The puncture needle also comprises a first following bottom rod and a second following bottom rod, wherein one end of the first following bottom rod is connected with the second hinged end, the first following bottom rod is slidably positioned in the sliding groove of the mounting plate, and the puncture needle body is positioned in the sliding groove of the first following bottom rod;

The detecting tube body is provided with a containing space, and the containing space is used for penetrating through the puncture needle.

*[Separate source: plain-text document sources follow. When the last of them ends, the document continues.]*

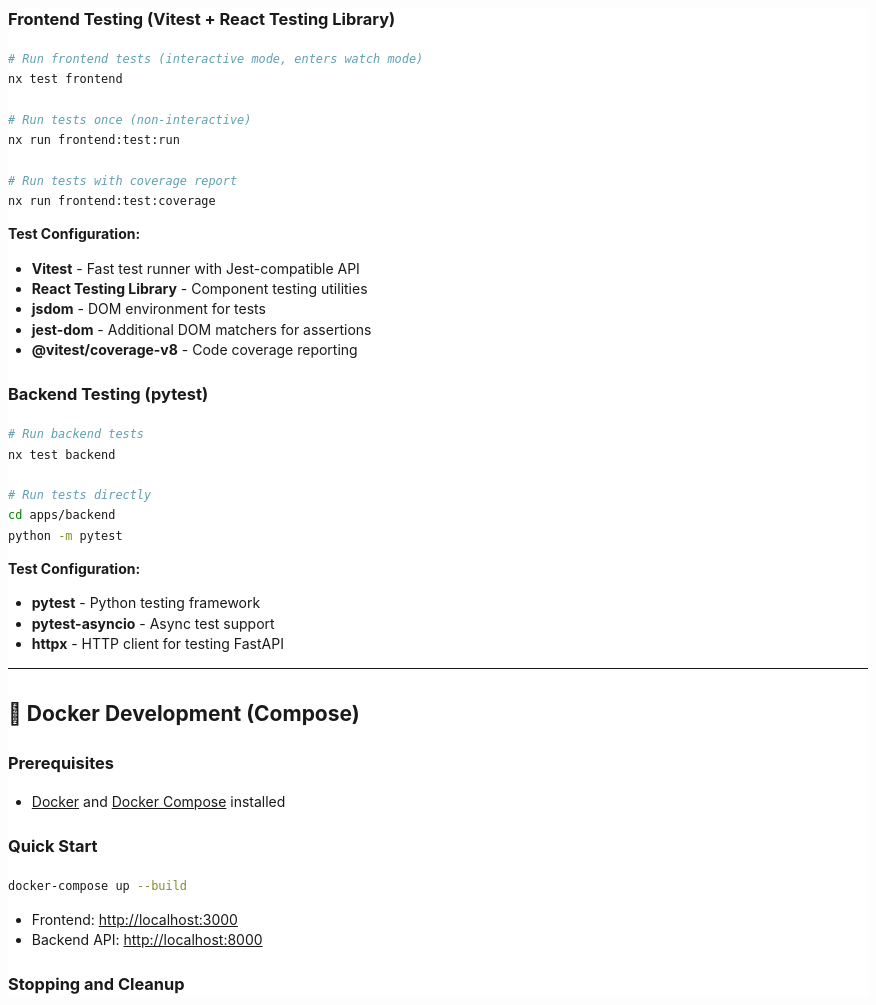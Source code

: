 ### Frontend Testing (Vitest + React Testing Library)
```bash
# Run frontend tests (interactive mode, enters watch mode)
nx test frontend

# Run tests once (non-interactive)
nx run frontend:test:run

# Run tests with coverage report
nx run frontend:test:coverage
```

**Test Configuration:**
- **Vitest** - Fast test runner with Jest-compatible API
- **React Testing Library** - Component testing utilities
- **jsdom** - DOM environment for tests
- **jest-dom** - Additional DOM matchers for assertions
- **@vitest/coverage-v8** - Code coverage reporting

### Backend Testing (pytest)
```bash
# Run backend tests
nx test backend

# Run tests directly
cd apps/backend
python -m pytest
```

**Test Configuration:**
- **pytest** - Python testing framework
- **pytest-asyncio** - Async test support
- **httpx** - HTTP client for testing FastAPI

---

## 🐳 Docker Development (Compose)

### Prerequisites

- [Docker](https://docs.docker.com/get-docker/) and [Docker Compose](https://docs.docker.com/compose/) installed

### Quick Start

```sh
docker-compose up --build
```

- Frontend: [http://localhost:3000](http://localhost:3000)
- Backend API: [http://localhost:8000](http://localhost:8000)

### Stopping and Cleanup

2. The device of claim 1, wherein the folding bar set comprises a first folding bar and a second folding bar, the first folding bar and the second folding bar are hinged to form a fifth hinged end, the first folding bar and the third crank bar are hinged to form a sixth hinged end, one end of the second folding bar is hinged to the fourth crank bar to form a seventh hinged end, the first folding bar and the first crank bar are in a basically parallel state, and the second folding bar and the second crank bar are in a basically parallel state.

3. The device for minimally invasive, precise in-vivo sampling of early pancreatic cancer screening as defined in claim 2, comprising a second follower foot bar having one end connected to the sixth hinged end, the second follower foot bar further slidably positioned within the sliding channel portion of the mounting plate.

4. The device for minimally invasive accurate in-vivo sampling for early pancreatic cancer screening according to claim 1, comprising a third crank rod, wherein an accommodating space is formed in the third crank rod, an adjusting motor, an adjusting screw rod, a sliding rod and a moving block are arranged in the accommodating space, the adjusting motor is connected with the adjusting screw rod, the sliding rod is arranged in parallel with the adjusting screw rod, the moving block is sleeved on the sliding rod and the adjusting screw rod, and the top of the moving block is connected with the mounting plate.